1 2 3... k k k k... 3 2 1

There is one k-line including an X in the leftmost slot, two with the second slot from the left, and so on. If an opposing player, O or otherwise, plays in this row, we can reduce the k-line possibility counts for player X in O(k) time at the time of the move. (The logic for this step should be straightforward after doing an example, needing no other data structure, but any method involving checking each of the k rows of k from will do. Going left to right, only k operations on the counts is needed.) An enemy piece should set the possibility count to -1.

Then, a detectably tied game is one where no cell has a non-zero k-line possibility count for any player. It's easy to check this by keeping track of the index of the first non-zero cell. Maintaining the structure amounts to O(k*players) work on each move. The number of empty slots is less than those filled, for positions that might be tied, so the other answers are good for checking a position in isolation. However, at least for reasonably small numbers of players, this problem is intimately linked with checking the winning condition in the first place, which at minimum you must do, O(k), on every move. Depending on your game engine there may be a better structure that is rich enough to find good moves as well as detect ties.
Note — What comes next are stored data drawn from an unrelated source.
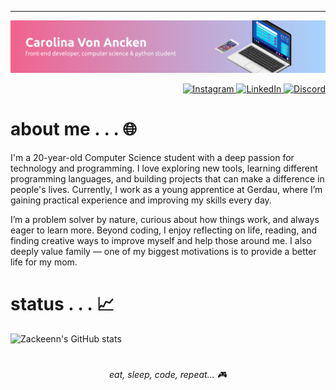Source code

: ---
![Header](header.png)

<div align="right">
  <p float="left">
  <a href="https://www.instagram.com/caro0.0l/">
    <img src="https://img.shields.io/badge/-Instagram-E4405F?style=for-the-badge&logo=instagram&logoColor=white" alt="Instagram"/>
  </a>
  <a href="https://www.linkedin.com/in/caworkancken/">
    <img src="https://img.shields.io/badge/-LinkedIn-0077B5?style=for-the-badge&logoColor=white" alt="LinkedIn"/>
  </a>
  <a href="https://discord.com/users/seu_usuario">
    <img src="https://img.shields.io/badge/-Discord-5865F2?style=for-the-badge&logo=discord&logoColor=white" alt="Discord"/>
  </a>
</p>
</div>

# about me . . . 🌐

I'm a 20-year-old Computer Science student with a deep passion for technology and programming. I love exploring new tools, learning different programming languages, and building projects that can make a difference in people's lives.  Currently, I work as a young apprentice at Gerdau, where I’m gaining practical experience and improving my skills every day.

I’m a problem solver by nature, curious about how things work, and always eager to learn more.  Beyond coding, I enjoy reflecting on life, reading, and finding creative ways to improve myself and help those around me. I also deeply value family — one of my biggest motivations is to provide a better life for my mom.  

# status . . . 📈

![Zackeenn's GitHub stats](https://github-readme-stats.vercel.app/api?username=zackeenn&show_icons=true&theme=dracula)

#
<div align="center">
  
*eat, sleep, code, repeat... 🎮*

</div>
But the possibility counting structure has the nice property that you can check for a win whilst updating it.

Answer 4

If space isn't an issue, I had this idea:

For each player maintain a structure sized (2mn + (1 - k)(m + n) + 2(m - k + 1)(n - k + 1) + 2(sum 1 to (m - k))) where each value represents if one of another player's moves are in one distinct k-sized interval. For example for a 8-8-4 game, one element in the structure could represent row 1, cell 0 to 3; another row 1, cell 1 to 4; etc.

In addition, one variable per player will represent how many elements in their structure are still unset. Only one move is required to set an element, showing that that k-interval can no longer be used to win.

An update of between O(k) and O(4k) time per player seems needed per move. A tie is detected when the number of players exceeds the number of different elements unset.

Using bitsets, the number of bytes needed for each player's structure would be the structure size divided by 8. Notice that when k=m=n, the structure size is 4*k and update time O(4). Less than half a megabyte per player would be needed for a 1000,1000,5 game.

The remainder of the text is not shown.